En dehors de la prise en compte de l’individualité de chaque professionnel, différents outils peuvent être posés dans le cadre de cette fin:

Tout d’abord à destination des familles:

  • une discussion
  • une lettre
  • un rendez-vous dans un lieu neutre
  • proposer l’intervention et le soutien auprès d’un cabinet libéral si besoin

Concernant l’enfant, l’adolescent ou l’adulte handicapé, l’anticipation ou pas est à estimer en fonction des capacités de compréhension et de gestion de la frustration de la personne:

  • un calendrier jusqu’au jour du départ
  • Le jour J un partage plaisir avec la personne (sortie, activité, restaurant, gâteau, glace…)
  • La délivrance d’un cadeau comme un carnet de photos souvenirs des différents moments partagés ( particulièrement adapté pour les personnes ayant un langage verbal peu développé mais pour les autres aussi!)
  • un moment vidéo peut être réalisé pour l’occasion aussi
  • câlin, chanter une chanson , réaliser quelques pas de danse pour initier le départ physique si il y a trop d’émotion

Peu importe la raison qui motive la fin d’un accompagnement, l’essentiel est de réussir à le préciser à la personne et cela est un exercice ultime mais nécessaire lorsqu’il s’agit d’exercer en indépendant. Si dans le cadre de vos outils de travail, vous réalisez de la supervision individuelle ou collective auprès d’un professionnel de l’accompagnement, parlez en lui et travaillez ce moment en amont.
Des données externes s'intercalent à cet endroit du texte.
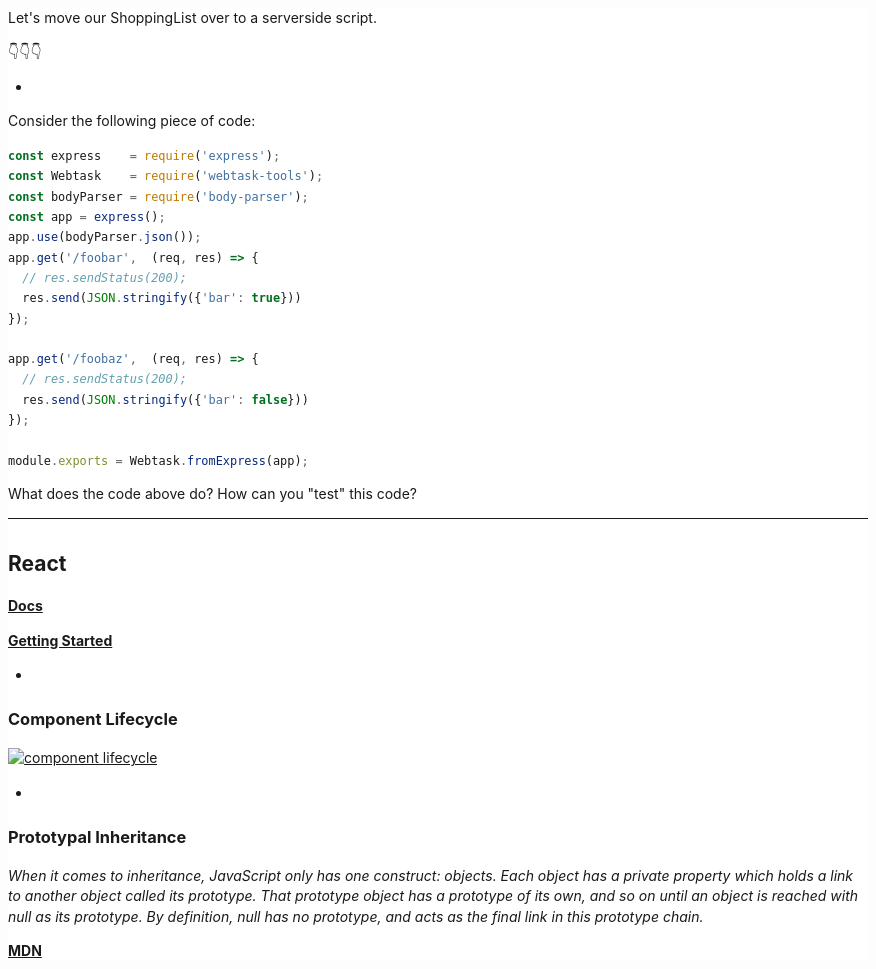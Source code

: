 Let's move our ShoppingList over to a serverside script.

👇👇👇

-

Consider the following piece of code:

```js
const express    = require('express');
const Webtask    = require('webtask-tools');
const bodyParser = require('body-parser');
const app = express();
app.use(bodyParser.json());
app.get('/foobar',  (req, res) => {
  // res.sendStatus(200);
  res.send(JSON.stringify({'bar': true}))
});

app.get('/foobaz',  (req, res) => {
  // res.sendStatus(200);
  res.send(JSON.stringify({'bar': false}))
});

module.exports = Webtask.fromExpress(app);

```

What does the code above do? How can you "test" this code? 


---

## React

**[Docs](https://reactjs.org/docs/hello-world.html)**

**[Getting Started](https://reactjs.org/docs/try-react.html)**

-

### Component Lifecycle

[![component lifecycle](https://www.codevoila.com/uploads/images/201607/reactjs_component_lifecycle_functions.png)](https://www.codevoila.com/post/57/reactjs-tutorial-react-component-lifecycle)

-

### Prototypal Inheritance

_When it comes to inheritance, JavaScript only has one construct: objects. Each object has a private property which holds a link to another object called its prototype. That prototype object has a prototype of its own, and so on until an object is reached with null as its prototype. By definition, null has no prototype, and acts as the final link in this prototype chain._

**[MDN](https://developer.mozilla.org/en-US/docs/Web/JavaScript/Inheritance_and_the_prototype_chain)**
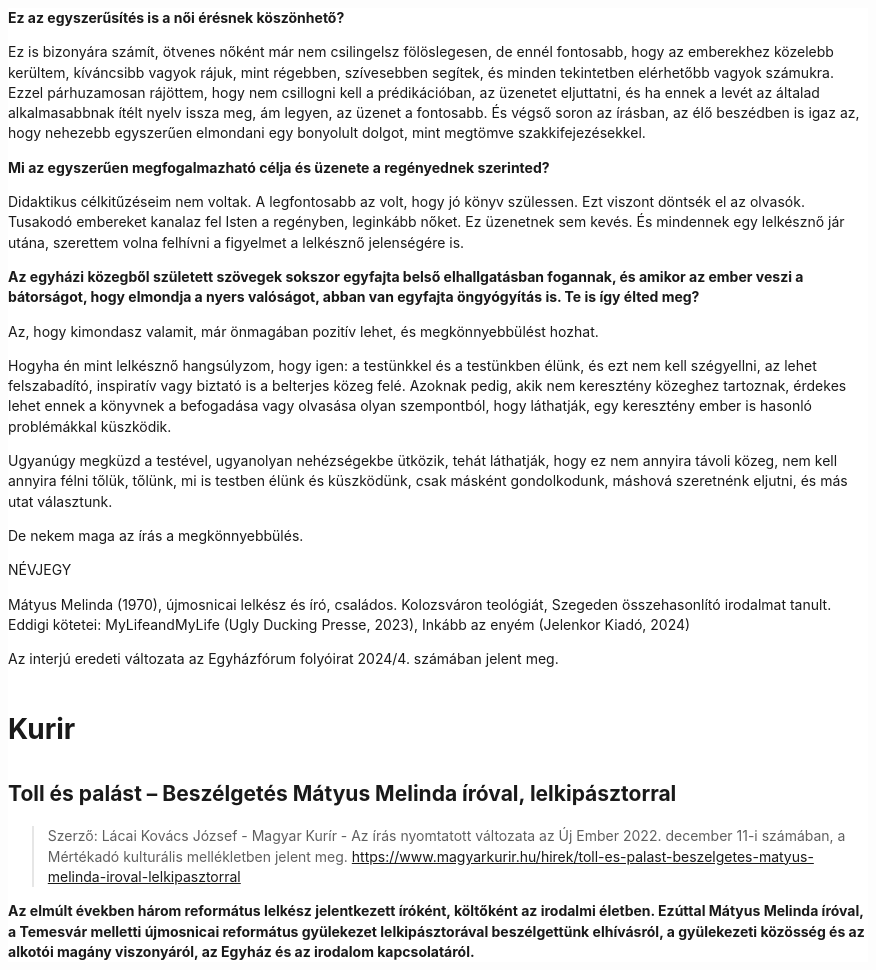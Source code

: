 **Ez az egyszerűsítés is a női érésnek köszönhető?**

Ez is bizonyára számít, ötvenes nőként már nem csilingelsz fölöslegesen, de ennél fontosabb, hogy az emberekhez közelebb kerültem, kíváncsibb vagyok rájuk, mint régebben, szívesebben segítek, és minden tekintetben elérhetőbb vagyok számukra. Ezzel párhuzamosan rájöttem, hogy nem csillogni kell a prédikációban, az üzenetet eljuttatni, és ha ennek a levét az általad alkalmasabbnak ítélt nyelv issza meg, ám legyen, az üzenet a fontosabb. És végső soron az írásban, az élő beszédben is igaz az, hogy nehezebb egyszerűen elmondani egy bonyolult dolgot, mint megtömve szakkifejezésekkel.

**Mi az egyszerűen megfogalmazható célja és üzenete a regényednek szerinted?**

Didaktikus célkitűzéseim nem voltak. A legfontosabb az volt, hogy jó könyv szülessen. Ezt viszont döntsék el az olvasók. Tusakodó embereket kanalaz fel Isten a regényben, leginkább nőket. Ez üzenetnek sem kevés. És mindennek egy lelkésznő jár utána, szerettem volna felhívni a figyelmet a lelkésznő jelenségére is.

**Az egyházi közegből született szövegek sokszor egyfajta belső elhallgatásban fogannak, és amikor az ember veszi a bátorságot, hogy elmondja a nyers valóságot, abban van egyfajta öngyógyítás is. Te is így élted meg?**

Az, hogy kimondasz valamit, már önmagában pozitív lehet, és megkönnyebbülést hozhat.

Hogyha én mint lelkésznő hangsúlyzom, hogy igen: a testünkkel és a testünkben élünk, és ezt nem kell szégyellni, az lehet felszabadító, inspiratív vagy biztató is a belterjes közeg felé. Azoknak pedig, akik nem keresztény közeghez tartoznak, érdekes lehet ennek a könyvnek a befogadása vagy olvasása olyan szempontból, hogy láthatják, egy keresztény ember is hasonló problémákkal küszködik.

Ugyanúgy megküzd a testével, ugyanolyan nehézségekbe ütközik, tehát láthatják, hogy ez nem annyira távoli közeg, nem kell annyira félni tőlük, tőlünk, mi is testben élünk és küszködünk, csak másként gondolkodunk, máshová szeretnénk eljutni, és más utat választunk.

De nekem maga az írás a megkönnyebbülés.

NÉVJEGY

Mátyus Melinda (1970), újmosnicai lelkész és író, családos. Kolozsváron teológiát, Szegeden összehasonlító irodalmat tanult. Eddigi kötetei: MyLifeandMyLife (Ugly Ducking Presse, 2023), Inkább az enyém (Jelenkor Kiadó, 2024)


Az interjú eredeti változata az Egyházfórum folyóirat 2024/4. számában jelent meg.

# Kurir

## Toll és palást – Beszélgetés Mátyus Melinda íróval, lelkipásztorral

> Szerző: Lácai Kovács József - Magyar Kurír - Az írás nyomtatott változata az Új Ember 2022. december 11-i számában, a Mértékadó kulturális mellékletben jelent meg. 
> https://www.magyarkurir.hu/hirek/toll-es-palast-beszelgetes-matyus-melinda-iroval-lelkipasztorral

**Az elmúlt években három református lelkész jelentkezett íróként, költőként az irodalmi életben. Ezúttal Mátyus Melinda íróval, a Temesvár melletti újmosnicai református gyülekezet lelkipásztorával beszélgettünk elhívásról, a gyülekezeti közösség és az alkotói magány viszonyáról, az Egyház és az irodalom kapcsolatáról.**
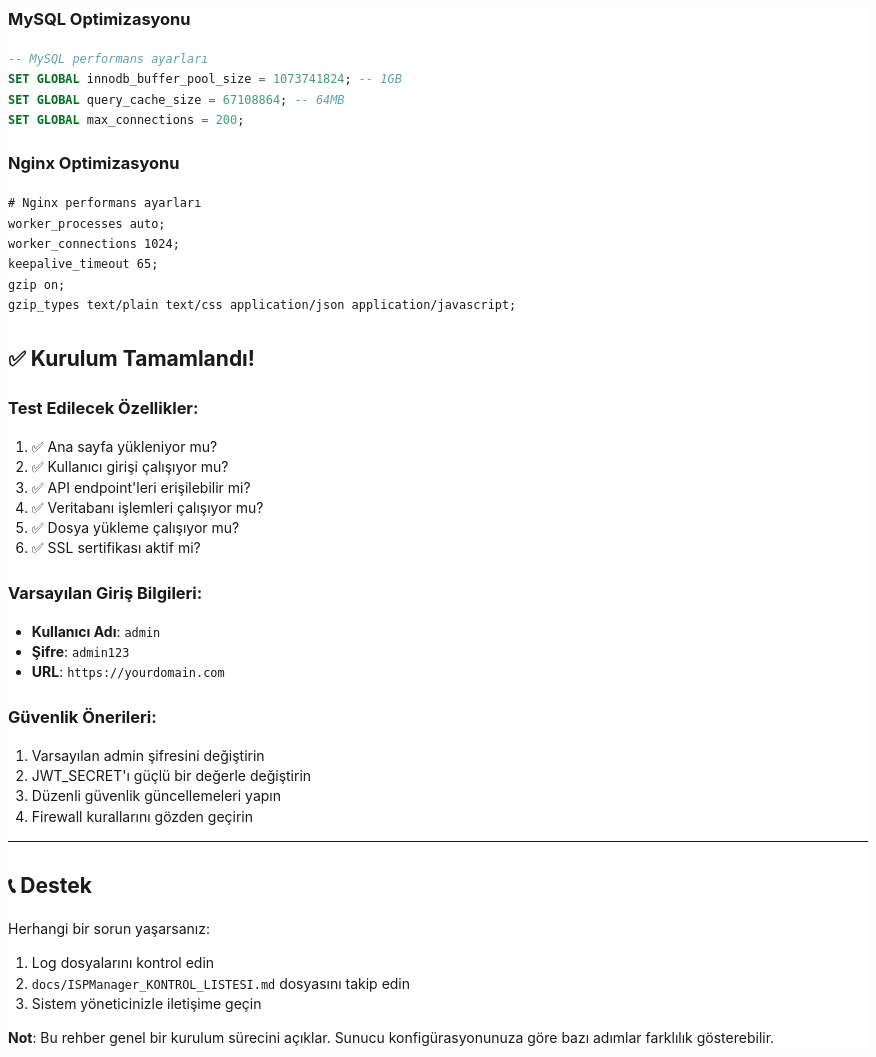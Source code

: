 ### MySQL Optimizasyonu
```sql
-- MySQL performans ayarları
SET GLOBAL innodb_buffer_pool_size = 1073741824; -- 1GB
SET GLOBAL query_cache_size = 67108864; -- 64MB
SET GLOBAL max_connections = 200;
```

### Nginx Optimizasyonu
```nginx
# Nginx performans ayarları
worker_processes auto;
worker_connections 1024;
keepalive_timeout 65;
gzip on;
gzip_types text/plain text/css application/json application/javascript;
```

## ✅ Kurulum Tamamlandı!

### Test Edilecek Özellikler:
1. ✅ Ana sayfa yükleniyor mu?
2. ✅ Kullanıcı girişi çalışıyor mu?
3. ✅ API endpoint'leri erişilebilir mi?
4. ✅ Veritabanı işlemleri çalışıyor mu?
5. ✅ Dosya yükleme çalışıyor mu?
6. ✅ SSL sertifikası aktif mi?

### Varsayılan Giriş Bilgileri:
- **Kullanıcı Adı**: `admin`
- **Şifre**: `admin123`
- **URL**: `https://yourdomain.com`

### Güvenlik Önerileri:
1. Varsayılan admin şifresini değiştirin
2. JWT_SECRET'ı güçlü bir değerle değiştirin
3. Düzenli güvenlik güncellemeleri yapın
4. Firewall kurallarını gözden geçirin

---

## 📞 Destek

Herhangi bir sorun yaşarsanız:
1. Log dosyalarını kontrol edin
2. `docs/ISPManager_KONTROL_LISTESI.md` dosyasını takip edin
3. Sistem yöneticinizle iletişime geçin

**Not**: Bu rehber genel bir kurulum sürecini açıklar. Sunucu konfigürasyonunuza göre bazı adımlar farklılık gösterebilir. 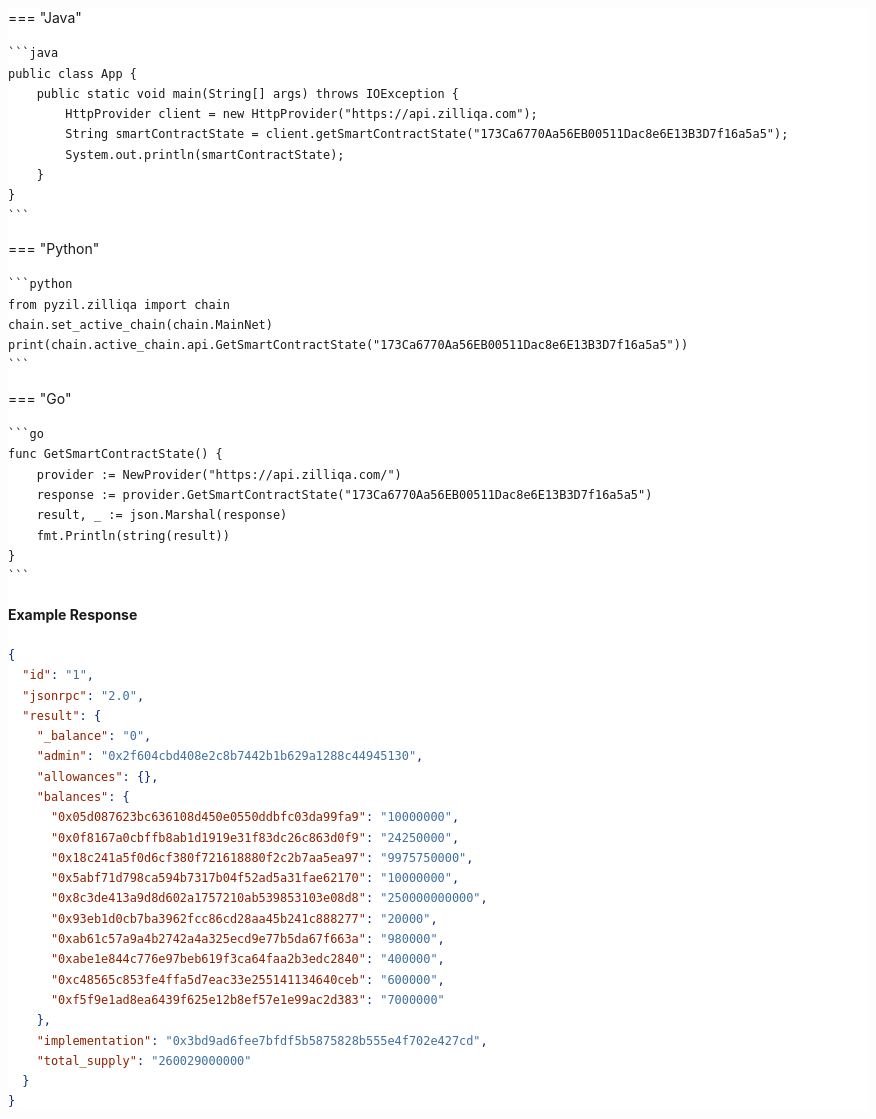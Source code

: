 === "Java"

    ```java
    public class App {
        public static void main(String[] args) throws IOException {
            HttpProvider client = new HttpProvider("https://api.zilliqa.com");
            String smartContractState = client.getSmartContractState("173Ca6770Aa56EB00511Dac8e6E13B3D7f16a5a5");
            System.out.println(smartContractState);
        }
    }
    ```

=== "Python"

    ```python
    from pyzil.zilliqa import chain
    chain.set_active_chain(chain.MainNet)
    print(chain.active_chain.api.GetSmartContractState("173Ca6770Aa56EB00511Dac8e6E13B3D7f16a5a5"))
    ```

=== "Go"

    ```go
    func GetSmartContractState() {
        provider := NewProvider("https://api.zilliqa.com/")
        response := provider.GetSmartContractState("173Ca6770Aa56EB00511Dac8e6E13B3D7f16a5a5")
        result, _ := json.Marshal(response)
        fmt.Println(string(result))
    }
    ```

#### Example Response

```json
{
  "id": "1",
  "jsonrpc": "2.0",
  "result": {
    "_balance": "0",
    "admin": "0x2f604cbd408e2c8b7442b1b629a1288c44945130",
    "allowances": {},
    "balances": {
      "0x05d087623bc636108d450e0550ddbfc03da99fa9": "10000000",
      "0x0f8167a0cbffb8ab1d1919e31f83dc26c863d0f9": "24250000",
      "0x18c241a5f0d6cf380f721618880f2c2b7aa5ea97": "9975750000",
      "0x5abf71d798ca594b7317b04f52ad5a31fae62170": "10000000",
      "0x8c3de413a9d8d602a1757210ab539853103e08d8": "250000000000",
      "0x93eb1d0cb7ba3962fcc86cd28aa45b241c888277": "20000",
      "0xab61c57a9a4b2742a4a325ecd9e77b5da67f663a": "980000",
      "0xabe1e844c776e97beb619f3ca64faa2b3edc2840": "400000",
      "0xc48565c853fe4ffa5d7eac33e255141134640ceb": "600000",
      "0xf5f9e1ad8ea6439f625e12b8ef57e1e99ac2d383": "7000000"
    },
    "implementation": "0x3bd9ad6fee7bfdf5b5875828b555e4f702e427cd",
    "total_supply": "260029000000"
  }
}
```

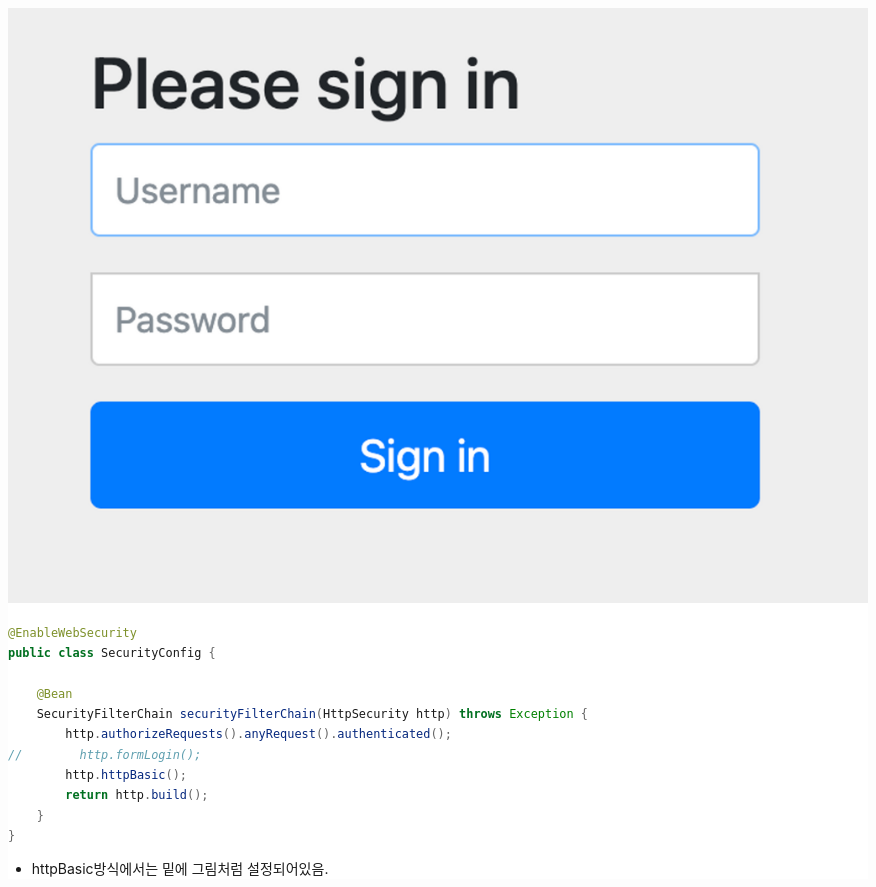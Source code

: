 ![](../../images/2023-04-10-OAuth2-1/2023-04-10-10-28-22-image.png)

```java
@EnableWebSecurity
public class SecurityConfig {

    @Bean
    SecurityFilterChain securityFilterChain(HttpSecurity http) throws Exception {
        http.authorizeRequests().anyRequest().authenticated();
//        http.formLogin();
        http.httpBasic();
        return http.build();
    }
}
```

- httpBasic방식에서는 밑에 그림처럼 설정되어있음.
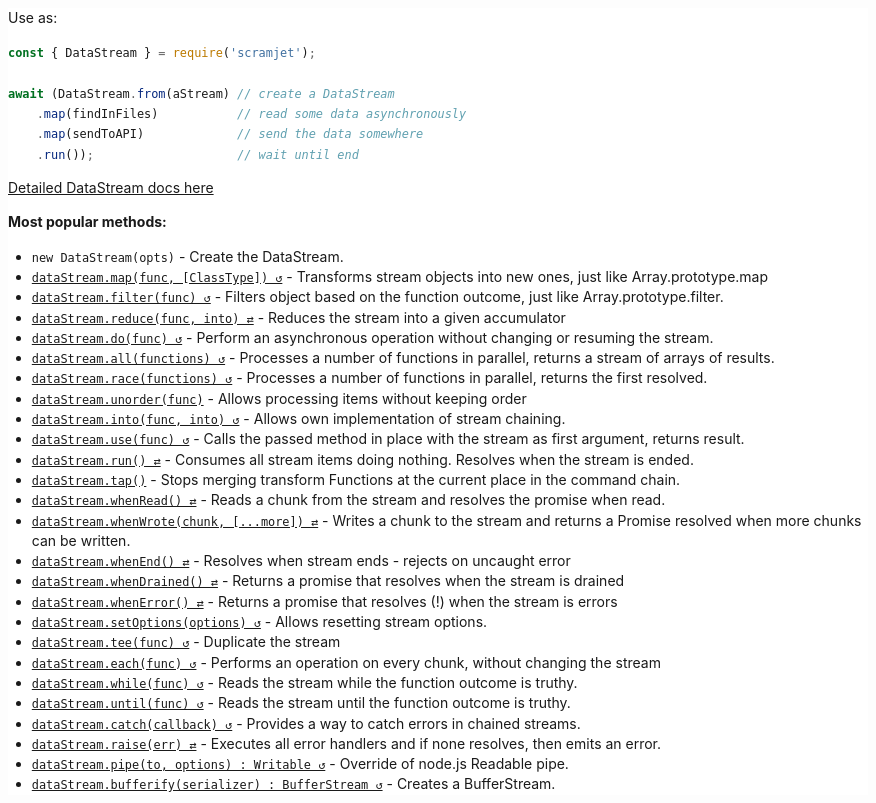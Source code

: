 Use as:

```javascript
const { DataStream } = require('scramjet');

await (DataStream.from(aStream) // create a DataStream
    .map(findInFiles)           // read some data asynchronously
    .map(sendToAPI)             // send the data somewhere
    .run());                    // wait until end
```

[Detailed DataStream docs here](docs/data-stream.md)

**Most popular methods:**

* `new DataStream(opts)` - Create the DataStream.
* [`dataStream.map(func, [ClassType]) ↺`](docs/data-stream.md#DataStream+map) - Transforms stream objects into new ones, just like Array.prototype.map
* [`dataStream.filter(func) ↺`](docs/data-stream.md#DataStream+filter) - Filters object based on the function outcome, just like Array.prototype.filter.
* [`dataStream.reduce(func, into) ⇄`](docs/data-stream.md#DataStream+reduce) - Reduces the stream into a given accumulator
* [`dataStream.do(func) ↺`](docs/data-stream.md#DataStream+do) - Perform an asynchronous operation without changing or resuming the stream.
* [`dataStream.all(functions) ↺`](docs/data-stream.md#DataStream+all) - Processes a number of functions in parallel, returns a stream of arrays of results.
* [`dataStream.race(functions) ↺`](docs/data-stream.md#DataStream+race) - Processes a number of functions in parallel, returns the first resolved.
* [`dataStream.unorder(func)`](docs/data-stream.md#DataStream+unorder) - Allows processing items without keeping order
* [`dataStream.into(func, into) ↺`](docs/data-stream.md#DataStream+into) - Allows own implementation of stream chaining.
* [`dataStream.use(func) ↺`](docs/data-stream.md#DataStream+use) - Calls the passed method in place with the stream as first argument, returns result.
* [`dataStream.run() ⇄`](docs/data-stream.md#DataStream+run) - Consumes all stream items doing nothing. Resolves when the stream is ended.
* [`dataStream.tap()`](docs/data-stream.md#DataStream+tap) - Stops merging transform Functions at the current place in the command chain.
* [`dataStream.whenRead() ⇄`](docs/data-stream.md#DataStream+whenRead) - Reads a chunk from the stream and resolves the promise when read.
* [`dataStream.whenWrote(chunk, [...more]) ⇄`](docs/data-stream.md#DataStream+whenWrote) - Writes a chunk to the stream and returns a Promise resolved when more chunks can be written.
* [`dataStream.whenEnd() ⇄`](docs/data-stream.md#DataStream+whenEnd) - Resolves when stream ends - rejects on uncaught error
* [`dataStream.whenDrained() ⇄`](docs/data-stream.md#DataStream+whenDrained) - Returns a promise that resolves when the stream is drained
* [`dataStream.whenError() ⇄`](docs/data-stream.md#DataStream+whenError) - Returns a promise that resolves (!) when the stream is errors
* [`dataStream.setOptions(options) ↺`](docs/data-stream.md#DataStream+setOptions) - Allows resetting stream options.
* [`dataStream.tee(func) ↺`](docs/data-stream.md#DataStream+tee) - Duplicate the stream
* [`dataStream.each(func) ↺`](docs/data-stream.md#DataStream+each) - Performs an operation on every chunk, without changing the stream
* [`dataStream.while(func) ↺`](docs/data-stream.md#DataStream+while) - Reads the stream while the function outcome is truthy.
* [`dataStream.until(func) ↺`](docs/data-stream.md#DataStream+until) - Reads the stream until the function outcome is truthy.
* [`dataStream.catch(callback) ↺`](docs/data-stream.md#DataStream+catch) - Provides a way to catch errors in chained streams.
* [`dataStream.raise(err) ⇄`](docs/data-stream.md#DataStream+raise) - Executes all error handlers and if none resolves, then emits an error.
* [`dataStream.pipe(to, options) : Writable ↺`](docs/data-stream.md#DataStream+pipe) - Override of node.js Readable pipe.
* [`dataStream.bufferify(serializer) : BufferStream ↺`](docs/data-stream.md#DataStream+bufferify) - Creates a BufferStream.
Comme je le précisais au début, savoir terminer un accompagnement c’est savoir le débuter aussi. Pour vous donner des pistes de travail, interrogez-vous sur la manière dont vous débutez l’accompagnement:

  • Sur quelles valeurs fondez-vous votre manière de travailler avec la famille?
  • Est-ce nécessaire d’établir un contrat? avec une date de fin?
  • Vous faut-il des temps de bilans régulièrement?
  • Comment recueillez-vous la parole de la famille, de l’enfant, l’adolescent, l’adulte accompagnés? Ses éventuelles demandes?
  • Laissez-vous entendre dès le début le caractère passager de votre intervention?
  • Fixez-vous une date éventuelle où sera questionnée la continuité ou pas de votre action?
  • Permettez-vous d’envisager un relais avec un/e éducateur/rice si la situation le nécessite? l’annoncez-vous à la famille?
  • En cas de difficultés, avez-vous en tête les possibilités qui s’offrent à vous en terme de relais , d’orientation vers d’autres professionnels, en cas de suspension ou d’arrêt de contrat?

Ce sont des petites questions qu’il est intéressant à se poser pour envisager au plus tôt la fin d’un accompagnement et ne pas se laisser dépasser par les évènements. Les familles qui font appel à nous sont souvent en grande demande, avec des attentes multiples et avoir déjà réfléchi et être au clair avec ces questions-là, permet de se sécuriser et de pouvoir apporter un cadre d’intervention bien défini.

Enfin, ce qui reste important dans le cadre d’une fin d’accompagnement c’est la prise en compte de vos limites ainsi que de la fatigue ou de l’usure ressentie dans une situation .

Le métier d’éducateur en libéral est un métier où l’on donne beaucoup surtout lorsqu’il s’agit de travail à domicile, c’est pourquoi il faut envisager cette question de la fin de l’accompagnement , comme une question sérieuse et indispensable.